Data entries:

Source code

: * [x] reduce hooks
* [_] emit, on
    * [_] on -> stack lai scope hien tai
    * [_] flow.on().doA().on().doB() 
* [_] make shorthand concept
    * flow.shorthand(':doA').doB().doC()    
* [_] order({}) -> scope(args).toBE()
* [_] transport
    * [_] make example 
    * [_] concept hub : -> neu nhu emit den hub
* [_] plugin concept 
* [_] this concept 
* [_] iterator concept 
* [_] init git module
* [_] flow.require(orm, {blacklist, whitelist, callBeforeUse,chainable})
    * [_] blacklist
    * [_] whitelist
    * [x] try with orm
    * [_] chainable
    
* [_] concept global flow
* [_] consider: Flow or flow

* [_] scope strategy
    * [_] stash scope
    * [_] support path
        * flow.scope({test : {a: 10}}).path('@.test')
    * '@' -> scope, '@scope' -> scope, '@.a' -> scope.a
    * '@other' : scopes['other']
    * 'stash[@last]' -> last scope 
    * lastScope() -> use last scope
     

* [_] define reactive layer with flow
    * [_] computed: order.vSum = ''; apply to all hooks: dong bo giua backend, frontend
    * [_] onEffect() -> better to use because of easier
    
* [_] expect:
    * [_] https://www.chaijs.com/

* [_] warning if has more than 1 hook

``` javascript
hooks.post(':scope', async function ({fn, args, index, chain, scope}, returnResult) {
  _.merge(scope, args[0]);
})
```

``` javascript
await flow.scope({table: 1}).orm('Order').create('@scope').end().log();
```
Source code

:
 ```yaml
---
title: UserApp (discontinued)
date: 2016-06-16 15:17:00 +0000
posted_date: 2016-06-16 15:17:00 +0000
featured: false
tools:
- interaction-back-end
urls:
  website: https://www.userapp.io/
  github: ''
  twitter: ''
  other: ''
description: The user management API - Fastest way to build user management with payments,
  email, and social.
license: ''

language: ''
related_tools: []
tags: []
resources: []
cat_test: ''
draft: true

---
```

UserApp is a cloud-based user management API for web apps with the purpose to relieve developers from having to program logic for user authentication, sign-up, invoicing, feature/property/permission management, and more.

▶ WHAT THIS TASK INVOLVES
Beginning at the opening line of the data, transcribe each line exactly until you reach the line with "init git module", which you also include, and go no further.

▶ FINISHED EXERCISE
Source code

: * [x] reduce hooks
* [_] emit, on
    * [_] on -> stack lai scope hien tai
    * [_] flow.on().doA().on().doB() 
* [_] make shorthand concept
    * flow.shorthand(':doA').doB().doC()    
* [_] order({}) -> scope(args).toBE()
* [_] transport
    * [_] make example 
    * [_] concept hub : -> neu nhu emit den hub
* [_] plugin concept 
* [_] this concept 
* [_] iterator concept 
* [_] init git module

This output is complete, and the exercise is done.